Through a special youth initiative, the fund increased access for young people at influential gatherings like the International Conference on Family Planning (ICFP), ICPD 25+ and the SADC SRHR Strategy (2019 – 2030). “2019 was a really exciting year for the Fund. We made sure investment in young people and adolescents increased, and this helped them participate effectively in the SRHR sector, she adds.”
Trying to reach Sustainable Development Goal 5 by 2030
Despite the Fund’s successes, Chivuli is realistic about the general situation. “We are making progress but not enough. The picture is still generally gloomy,” she concedes.
I think society needs to dare to really address the structural issues at the root of gender inequality.

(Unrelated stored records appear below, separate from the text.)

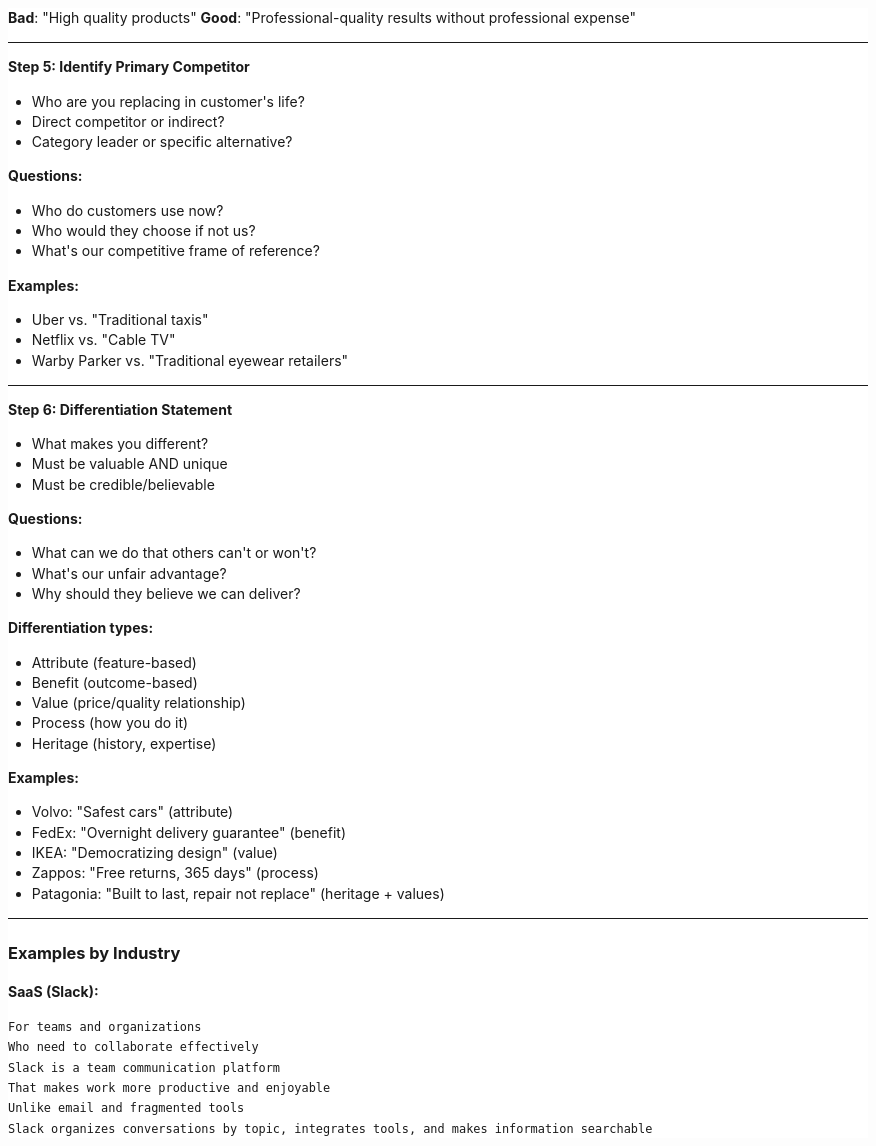 **Bad**: "High quality products"
**Good**: "Professional-quality results without professional expense"

---

**Step 5: Identify Primary Competitor**
- Who are you replacing in customer's life?
- Direct competitor or indirect?
- Category leader or specific alternative?

**Questions:**
- Who do customers use now?
- Who would they choose if not us?
- What's our competitive frame of reference?

**Examples:**
- Uber vs. "Traditional taxis"
- Netflix vs. "Cable TV"
- Warby Parker vs. "Traditional eyewear retailers"

---

**Step 6: Differentiation Statement**
- What makes you different?
- Must be valuable AND unique
- Must be credible/believable

**Questions:**
- What can we do that others can't or won't?
- What's our unfair advantage?
- Why should they believe we can deliver?

**Differentiation types:**
- Attribute (feature-based)
- Benefit (outcome-based)
- Value (price/quality relationship)
- Process (how you do it)
- Heritage (history, expertise)

**Examples:**
- Volvo: "Safest cars" (attribute)
- FedEx: "Overnight delivery guarantee" (benefit)
- IKEA: "Democratizing design" (value)
- Zappos: "Free returns, 365 days" (process)
- Patagonia: "Built to last, repair not replace" (heritage + values)

---

### Examples by Industry

**SaaS (Slack):**
```
For teams and organizations
Who need to collaborate effectively
Slack is a team communication platform
That makes work more productive and enjoyable
Unlike email and fragmented tools
Slack organizes conversations by topic, integrates tools, and makes information searchable
```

And this is why. While female genital mutilation and early marriage have decreased significantly, the overall numbers are still high. According to the UN (2019), Sexual and Gender based Violence (SGBV) still affects 18 percent of women and girls aged 15 to 49 who have (had) a partner, and 24 percent in least developed countries. Although child marriage has fallen by 25 percent in South Asia in the last five years, the drop has been modest in sub-Saharan Africa.
But Chivuli points to ways we can make progress: “I think society needs to dare to really address the structural issues at the root of gender inequality. And then everyone should take real action to solve the challenges at hand. There is also a need for increased transparency in tracking progress indicators at the national level and an increased show of political leadership on the issue.”

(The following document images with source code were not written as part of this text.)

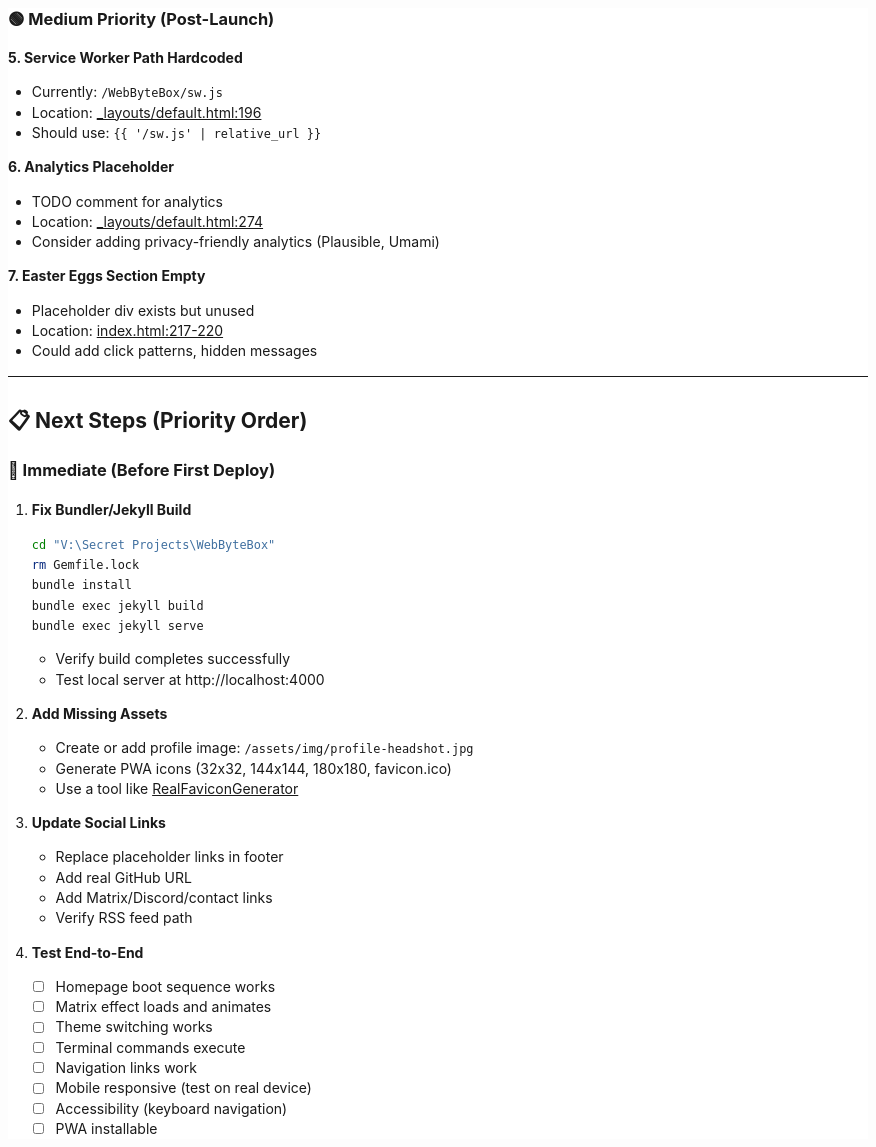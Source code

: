 ### 🟢 Medium Priority (Post-Launch)
**5. Service Worker Path Hardcoded**
   - Currently: `/WebByteBox/sw.js`
   - Location: [_layouts/default.html:196](_layouts/default.html#L196)
   - Should use: `{{ '/sw.js' | relative_url }}`

**6. Analytics Placeholder**
   - TODO comment for analytics
   - Location: [_layouts/default.html:274](_layouts/default.html#L274)
   - Consider adding privacy-friendly analytics (Plausible, Umami)

**7. Easter Eggs Section Empty**
   - Placeholder div exists but unused
   - Location: [index.html:217-220](index.html#L217-L220)
   - Could add click patterns, hidden messages

---

## 📋 Next Steps (Priority Order)

### 🚀 Immediate (Before First Deploy)

1. **Fix Bundler/Jekyll Build**
   ```bash
   cd "V:\Secret Projects\WebByteBox"
   rm Gemfile.lock
   bundle install
   bundle exec jekyll build
   bundle exec jekyll serve
   ```
   - Verify build completes successfully
   - Test local server at http://localhost:4000

2. **Add Missing Assets**
   - Create or add profile image: `/assets/img/profile-headshot.jpg`
   - Generate PWA icons (32x32, 144x144, 180x180, favicon.ico)
   - Use a tool like [RealFaviconGenerator](https://realfavicongenerator.net/)

3. **Update Social Links**
   - Replace placeholder links in footer
   - Add real GitHub URL
   - Add Matrix/Discord/contact links
   - Verify RSS feed path

4. **Test End-to-End**
   - [ ] Homepage boot sequence works
   - [ ] Matrix effect loads and animates
   - [ ] Theme switching works
   - [ ] Terminal commands execute
   - [ ] Navigation links work
   - [ ] Mobile responsive (test on real device)
   - [ ] Accessibility (keyboard navigation)
   - [ ] PWA installable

Challenges and opportunities
“The biggest challenges come from biased social norms and attitudes, entrenched patriarchy, and moralistic decision-making on sexual and reproductive health for women. Also a lack of political commitment and drive on issues affecting young women and girls,” Chivuli explains.
We have to include more traditionally excluded groups.
But she also sees opportunities abound. “Traditional leaders have become more aware of the adverse effects of unfair social norms and practices; this will improve the SRHR outcomes for women and girls at the local level. And businesses and employers are now seeing the need for gender equality, inclusion and diversity in the work place. Last but not least, Comprehensive Sexuality Education (CSE) in schools will help shift social norms and practices regarding SRHR in the right direction. So enough to be optimistic about.”
How to achieve greater impact
To make SRHR programs more effective, Chivuli recommends we broaden the conversation and change our approaches and perspectives. “We have to include more traditionally excluded groups in the mainstream SRHR conversation, like people living with disability, adolescents, LGBTI people and displaced persons. This also means accepting and increasing diversity in our SRHR interventions and response.”
There is also need for a cross-sectoral approach. Funders should recognize local and indigenous knowledge and align their strategies with specific contexts and pressing topical issues.
Finally, Chivuli strongly advises political leaders and policy makers to address SRHR issues from a human rights and not a moral perspective.
All in all, she remains optimistic about the prospects of SRHR in the long run. “If all parties come together we truly can make a big difference, reach gender equality and empower all women and girls to fight for a free, fair and sustainable world,” she asserts.